• **Problem statement**: Only the opening lines of the listing, through the one with "- **Automated SOL", are to be retyped, each exactly as it stands.

• **Dataset records**:
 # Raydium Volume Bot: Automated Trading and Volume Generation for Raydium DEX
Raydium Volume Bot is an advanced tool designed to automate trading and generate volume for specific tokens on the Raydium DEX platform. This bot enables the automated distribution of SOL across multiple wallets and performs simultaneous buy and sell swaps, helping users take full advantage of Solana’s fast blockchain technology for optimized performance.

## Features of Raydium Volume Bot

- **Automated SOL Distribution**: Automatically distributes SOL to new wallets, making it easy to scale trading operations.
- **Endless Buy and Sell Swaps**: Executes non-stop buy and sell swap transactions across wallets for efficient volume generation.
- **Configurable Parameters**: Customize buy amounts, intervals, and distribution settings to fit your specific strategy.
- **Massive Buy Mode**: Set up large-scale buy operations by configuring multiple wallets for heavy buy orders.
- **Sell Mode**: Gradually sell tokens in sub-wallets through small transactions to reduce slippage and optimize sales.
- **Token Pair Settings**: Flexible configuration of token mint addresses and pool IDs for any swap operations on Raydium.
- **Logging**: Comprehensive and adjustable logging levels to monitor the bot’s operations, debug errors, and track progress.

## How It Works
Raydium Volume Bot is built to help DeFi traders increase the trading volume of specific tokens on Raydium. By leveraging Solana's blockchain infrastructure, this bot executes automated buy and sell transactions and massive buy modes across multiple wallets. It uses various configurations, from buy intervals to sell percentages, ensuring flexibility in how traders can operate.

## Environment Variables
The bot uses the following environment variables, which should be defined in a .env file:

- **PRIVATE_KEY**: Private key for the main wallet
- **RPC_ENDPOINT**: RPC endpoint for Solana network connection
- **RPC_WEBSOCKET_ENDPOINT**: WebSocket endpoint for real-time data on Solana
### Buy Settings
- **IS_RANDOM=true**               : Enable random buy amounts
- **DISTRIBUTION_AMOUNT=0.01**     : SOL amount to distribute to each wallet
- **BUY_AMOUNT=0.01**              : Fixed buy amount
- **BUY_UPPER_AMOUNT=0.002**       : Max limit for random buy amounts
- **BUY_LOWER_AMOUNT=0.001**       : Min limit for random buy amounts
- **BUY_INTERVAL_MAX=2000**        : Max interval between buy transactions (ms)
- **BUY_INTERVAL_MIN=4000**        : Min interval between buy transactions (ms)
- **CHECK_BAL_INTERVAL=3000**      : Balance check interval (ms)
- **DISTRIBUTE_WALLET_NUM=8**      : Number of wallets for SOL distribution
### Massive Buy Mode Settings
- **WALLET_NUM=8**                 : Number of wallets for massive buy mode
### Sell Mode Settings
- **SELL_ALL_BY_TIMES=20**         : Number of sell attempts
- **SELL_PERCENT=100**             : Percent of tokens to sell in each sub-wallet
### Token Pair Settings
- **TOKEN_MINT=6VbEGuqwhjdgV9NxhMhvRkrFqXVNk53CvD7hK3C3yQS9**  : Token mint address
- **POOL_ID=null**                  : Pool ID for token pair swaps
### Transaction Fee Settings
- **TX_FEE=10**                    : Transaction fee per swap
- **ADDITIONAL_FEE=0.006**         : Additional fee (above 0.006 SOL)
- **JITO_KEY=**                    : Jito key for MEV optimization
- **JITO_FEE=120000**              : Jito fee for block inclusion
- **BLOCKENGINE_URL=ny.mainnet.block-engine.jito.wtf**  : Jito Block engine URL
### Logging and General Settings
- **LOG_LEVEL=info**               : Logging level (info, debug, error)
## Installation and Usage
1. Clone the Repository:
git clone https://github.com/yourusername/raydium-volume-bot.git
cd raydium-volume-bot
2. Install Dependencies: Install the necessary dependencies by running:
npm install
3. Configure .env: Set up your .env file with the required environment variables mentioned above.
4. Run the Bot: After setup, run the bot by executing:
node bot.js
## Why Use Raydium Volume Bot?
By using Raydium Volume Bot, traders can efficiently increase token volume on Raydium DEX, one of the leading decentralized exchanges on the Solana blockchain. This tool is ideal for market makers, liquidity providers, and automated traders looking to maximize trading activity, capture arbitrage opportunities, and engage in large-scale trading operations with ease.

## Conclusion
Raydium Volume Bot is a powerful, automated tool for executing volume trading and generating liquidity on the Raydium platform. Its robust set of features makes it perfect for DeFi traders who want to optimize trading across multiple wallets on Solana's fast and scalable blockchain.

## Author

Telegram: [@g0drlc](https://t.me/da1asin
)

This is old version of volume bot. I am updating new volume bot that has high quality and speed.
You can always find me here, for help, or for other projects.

• **Task response**:
 # Raydium Volume Bot: Automated Trading and Volume Generation for Raydium DEX
Raydium Volume Bot is an advanced tool designed to automate trading and generate volume for specific tokens on the Raydium DEX platform. This bot enables the automated distribution of SOL across multiple wallets and performs simultaneous buy and sell swaps, helping users take full advantage of Solana’s fast blockchain technology for optimized performance.

## Features of Raydium Volume Bot

- **Automated SOL Distribution**: Automatically distributes SOL to new wallets, making it easy to scale trading operations.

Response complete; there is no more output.